Have you ever had that tense dream when you show up for a final exam but missed the entire preceding semester of study? Or you appear on a stage to perform in a play but never memorized the script or blocking? Sure, you can get by with a little help from your friends, but your tour of duty will be dotted with some magical mysteries not easily solved. Even with the witty words of screenwriter Richard Curtis and music and lyrics of none other than The Beatles, Director Danny Boyle’s tonal troubles are here to stay in Yesterday (C-), his fussy maiden voyage into the romantic comedy genre. Sprinkle in a painfully miscast and unfunny Himesh Patel as the lead character, and base it all on a Twilight Zone style premise of “What if only one person on earth knew of the existence and song catalogue of The Beatles, and what if he were a singer who could pass off the tunes as his own?,” and you have a movie director seriously in need of a lot of hand holding.

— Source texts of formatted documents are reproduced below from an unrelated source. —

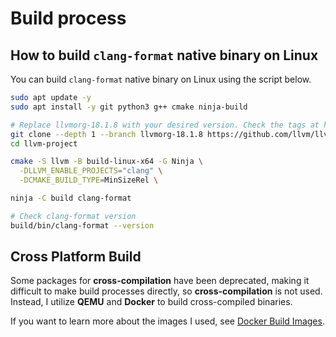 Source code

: # Build process

## How to build `clang-format` native binary on Linux

You can build `clang-format` native binary on Linux using the script below.

```bash
sudo apt update -y
sudo apt install -y git python3 g++ cmake ninja-build

# Replace llvmorg-18.1.8 with your desired version. Check the tags at https://github.com/llvm/llvm-project/tags
git clone --depth 1 --branch llvmorg-18.1.8 https://github.com/llvm/llvm-project.git
cd llvm-project

cmake -S llvm -B build-linux-x64 -G Ninja \
  -DLLVM_ENABLE_PROJECTS="clang" \
  -DCMAKE_BUILD_TYPE=MinSizeRel \

ninja -C build clang-format

# Check clang-format version
build/bin/clang-format --version
```

## Cross Platform Build

Some packages for **cross-compilation** have been deprecated, making it difficult to make build processes directly, so **cross-compilation** is not used. Instead, I utilize **QEMU** and **Docker** to build cross-compiled binaries.

If you want to learn more about the images I used, see [Docker Build Images](../01-introduction/05-supported.md/#docker-build-images).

Only a lovely performance by Lily James, who lifts the love interest role into master class territory, keeps the plot grounded amidst Boyle’s kaleidoscopic swirl of perplexing supporting characters, floating fonts and fissures in the space-time continuum. A movie promising the Fab Four’s fanciful fare gets an uncomfortably competing and cloying dose of Ed Sheeran music (the musician plays himself) and very little joy or creativity in the live performances. The lead character is so wound up in guilt about the plagiarized origins of his source material that his music is robbed of its joy. This misbegotten effort is not without its occasional charms. For instance, there was some nice commentary about whether the presence of genius would even be noticed by a society marred by short attention spans. But the smiles and specific song you leave humming at the film’s finale don’t help harvest the fruit of Boyle’s often rotten strawberry field.